March 28, 2014
I am deeply concerned about the influence of corporate money on our electoral process.
***Corporations must not be allowed to leverage their special legal privileges and powers into the political forum. Corporations are special legal fictions, chartered for specific purposes and with specific powers that no flesh and blood human enjoys. SEC must act immediately to prevent a flood of corporate money, acquired through means completely unrelated to any political motivation on the part of any "donors", i.e. the shareholders and customers, from drowning our public discourse.

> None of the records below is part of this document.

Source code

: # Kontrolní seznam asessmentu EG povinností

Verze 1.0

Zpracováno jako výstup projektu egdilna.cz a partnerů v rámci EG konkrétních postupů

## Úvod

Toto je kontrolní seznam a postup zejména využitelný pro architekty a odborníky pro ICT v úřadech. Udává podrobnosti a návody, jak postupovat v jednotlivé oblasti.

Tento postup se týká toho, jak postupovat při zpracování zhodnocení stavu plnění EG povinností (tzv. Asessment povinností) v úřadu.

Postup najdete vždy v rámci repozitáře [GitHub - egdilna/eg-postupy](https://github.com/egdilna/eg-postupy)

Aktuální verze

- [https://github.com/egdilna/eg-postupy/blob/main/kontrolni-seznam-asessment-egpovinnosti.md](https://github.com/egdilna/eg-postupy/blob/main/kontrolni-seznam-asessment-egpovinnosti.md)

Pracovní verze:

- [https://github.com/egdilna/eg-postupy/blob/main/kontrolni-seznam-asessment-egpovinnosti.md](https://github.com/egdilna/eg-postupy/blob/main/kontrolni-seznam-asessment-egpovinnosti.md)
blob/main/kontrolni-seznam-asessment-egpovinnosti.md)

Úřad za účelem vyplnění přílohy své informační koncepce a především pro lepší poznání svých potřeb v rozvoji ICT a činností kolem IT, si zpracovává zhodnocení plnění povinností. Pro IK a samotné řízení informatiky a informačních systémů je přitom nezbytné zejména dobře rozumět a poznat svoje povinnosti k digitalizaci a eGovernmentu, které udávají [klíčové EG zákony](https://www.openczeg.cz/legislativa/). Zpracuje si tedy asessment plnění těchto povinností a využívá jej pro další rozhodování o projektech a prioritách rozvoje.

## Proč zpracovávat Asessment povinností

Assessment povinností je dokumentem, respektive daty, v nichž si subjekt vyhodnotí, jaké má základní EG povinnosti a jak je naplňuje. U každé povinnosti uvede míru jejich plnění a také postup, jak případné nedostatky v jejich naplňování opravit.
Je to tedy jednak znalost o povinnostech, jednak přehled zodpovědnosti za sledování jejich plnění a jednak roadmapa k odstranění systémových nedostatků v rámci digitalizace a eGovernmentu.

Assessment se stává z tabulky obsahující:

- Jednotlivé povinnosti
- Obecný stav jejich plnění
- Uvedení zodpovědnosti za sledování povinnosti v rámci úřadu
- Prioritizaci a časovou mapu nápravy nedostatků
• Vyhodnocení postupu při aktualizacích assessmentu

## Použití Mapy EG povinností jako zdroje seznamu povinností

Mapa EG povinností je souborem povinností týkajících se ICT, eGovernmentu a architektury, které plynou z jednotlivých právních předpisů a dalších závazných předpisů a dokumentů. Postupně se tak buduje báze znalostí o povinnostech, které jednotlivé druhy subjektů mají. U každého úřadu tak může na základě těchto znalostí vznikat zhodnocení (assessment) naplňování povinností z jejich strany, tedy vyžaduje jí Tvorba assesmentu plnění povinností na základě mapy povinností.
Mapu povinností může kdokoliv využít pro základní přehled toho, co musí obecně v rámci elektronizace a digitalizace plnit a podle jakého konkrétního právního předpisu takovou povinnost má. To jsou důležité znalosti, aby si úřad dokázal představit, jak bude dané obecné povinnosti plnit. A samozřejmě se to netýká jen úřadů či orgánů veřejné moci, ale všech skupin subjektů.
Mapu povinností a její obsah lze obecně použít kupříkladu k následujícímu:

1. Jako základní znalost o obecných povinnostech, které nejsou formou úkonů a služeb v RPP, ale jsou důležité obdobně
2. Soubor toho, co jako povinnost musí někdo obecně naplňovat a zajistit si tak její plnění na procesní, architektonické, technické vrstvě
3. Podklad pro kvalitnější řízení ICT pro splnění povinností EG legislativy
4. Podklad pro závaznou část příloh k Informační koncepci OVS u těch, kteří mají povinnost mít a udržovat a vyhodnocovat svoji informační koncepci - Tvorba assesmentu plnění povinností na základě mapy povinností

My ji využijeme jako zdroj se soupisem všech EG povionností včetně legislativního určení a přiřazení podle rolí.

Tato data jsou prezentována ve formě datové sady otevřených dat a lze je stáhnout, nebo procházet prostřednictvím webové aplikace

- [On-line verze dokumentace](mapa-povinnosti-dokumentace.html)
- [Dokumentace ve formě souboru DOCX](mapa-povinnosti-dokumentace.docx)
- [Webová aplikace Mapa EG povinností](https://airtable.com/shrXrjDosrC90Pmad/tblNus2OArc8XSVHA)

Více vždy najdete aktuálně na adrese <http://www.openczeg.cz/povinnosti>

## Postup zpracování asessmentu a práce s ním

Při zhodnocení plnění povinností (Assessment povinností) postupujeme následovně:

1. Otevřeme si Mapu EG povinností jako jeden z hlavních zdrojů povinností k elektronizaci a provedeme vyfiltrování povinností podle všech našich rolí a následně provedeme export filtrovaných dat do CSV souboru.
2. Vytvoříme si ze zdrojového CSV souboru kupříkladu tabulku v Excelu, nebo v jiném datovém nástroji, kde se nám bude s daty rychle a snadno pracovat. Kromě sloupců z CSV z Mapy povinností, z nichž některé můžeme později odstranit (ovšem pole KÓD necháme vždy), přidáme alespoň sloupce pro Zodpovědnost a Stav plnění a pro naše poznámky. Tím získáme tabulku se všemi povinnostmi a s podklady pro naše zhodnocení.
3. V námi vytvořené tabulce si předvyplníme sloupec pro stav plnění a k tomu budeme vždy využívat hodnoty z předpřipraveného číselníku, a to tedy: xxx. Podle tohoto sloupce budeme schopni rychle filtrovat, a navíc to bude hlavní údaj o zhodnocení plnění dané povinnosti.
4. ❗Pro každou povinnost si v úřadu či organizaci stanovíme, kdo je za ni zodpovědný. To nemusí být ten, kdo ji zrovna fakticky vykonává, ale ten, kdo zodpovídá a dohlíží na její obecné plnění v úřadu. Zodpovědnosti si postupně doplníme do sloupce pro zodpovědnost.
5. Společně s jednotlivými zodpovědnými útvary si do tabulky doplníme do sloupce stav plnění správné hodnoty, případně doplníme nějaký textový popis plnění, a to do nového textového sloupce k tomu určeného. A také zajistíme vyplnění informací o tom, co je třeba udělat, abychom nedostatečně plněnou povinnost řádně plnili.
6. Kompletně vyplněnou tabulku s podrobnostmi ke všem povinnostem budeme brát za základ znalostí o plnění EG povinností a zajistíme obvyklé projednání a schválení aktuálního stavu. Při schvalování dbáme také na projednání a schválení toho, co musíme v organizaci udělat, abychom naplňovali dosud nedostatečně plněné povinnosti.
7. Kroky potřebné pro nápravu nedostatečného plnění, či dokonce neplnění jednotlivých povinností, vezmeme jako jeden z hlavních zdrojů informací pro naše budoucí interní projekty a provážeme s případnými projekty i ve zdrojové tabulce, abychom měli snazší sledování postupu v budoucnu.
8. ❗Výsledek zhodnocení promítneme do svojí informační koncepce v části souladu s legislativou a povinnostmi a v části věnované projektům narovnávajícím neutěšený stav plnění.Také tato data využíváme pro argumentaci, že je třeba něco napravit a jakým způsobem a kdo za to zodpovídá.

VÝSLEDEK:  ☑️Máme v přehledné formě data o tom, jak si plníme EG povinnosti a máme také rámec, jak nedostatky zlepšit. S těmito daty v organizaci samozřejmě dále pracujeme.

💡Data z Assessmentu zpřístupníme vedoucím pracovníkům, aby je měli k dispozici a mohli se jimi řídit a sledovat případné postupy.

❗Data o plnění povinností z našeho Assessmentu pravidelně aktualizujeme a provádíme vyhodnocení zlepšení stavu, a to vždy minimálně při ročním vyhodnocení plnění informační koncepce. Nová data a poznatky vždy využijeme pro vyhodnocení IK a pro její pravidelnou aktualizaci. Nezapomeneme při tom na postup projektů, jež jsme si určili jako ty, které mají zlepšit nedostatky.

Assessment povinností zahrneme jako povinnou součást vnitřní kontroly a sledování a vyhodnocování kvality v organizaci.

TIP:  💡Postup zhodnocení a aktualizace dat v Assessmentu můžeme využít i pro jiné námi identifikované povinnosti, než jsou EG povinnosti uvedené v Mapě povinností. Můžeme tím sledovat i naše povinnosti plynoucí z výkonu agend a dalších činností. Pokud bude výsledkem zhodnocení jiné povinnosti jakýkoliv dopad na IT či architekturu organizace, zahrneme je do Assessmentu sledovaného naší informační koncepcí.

The specific commercial and contractual relationships for which corporations are established with special powers should are inherently abused when the same corporations repurpose themselves, and their funds thus acquired, to political ends. Allowing publicly traded corporations that have none of the social, physical, psychological, or other limitations of actual human beings to exercise political influence in the human realm is a fundamental confusion of categories that SEC must correct in its role as overseer of corporations. Please pass a robust rule on political spending disclosure, now and prevent the massive commercial powers of for-profit corporations from being leveraged into political powers beyond the reach of any citizen.***
In particular, I am appalled that, because of the Supreme Court's ruling in Citizens United v. Federal Election Commission, publicly traded corporations can spend investors' money in secret.
I am writing to urge the Securities and Exchange Commission to issue a rule requiring publicly traded corporations to publicly disclose all their political spending.
Both shareholders and the public must be fully informed as to how much the corporation spends on politics and which candidates are being promoted or attacked. Disclosures should be posted promptly on the SEC's web site.
Thank you for considering my comment.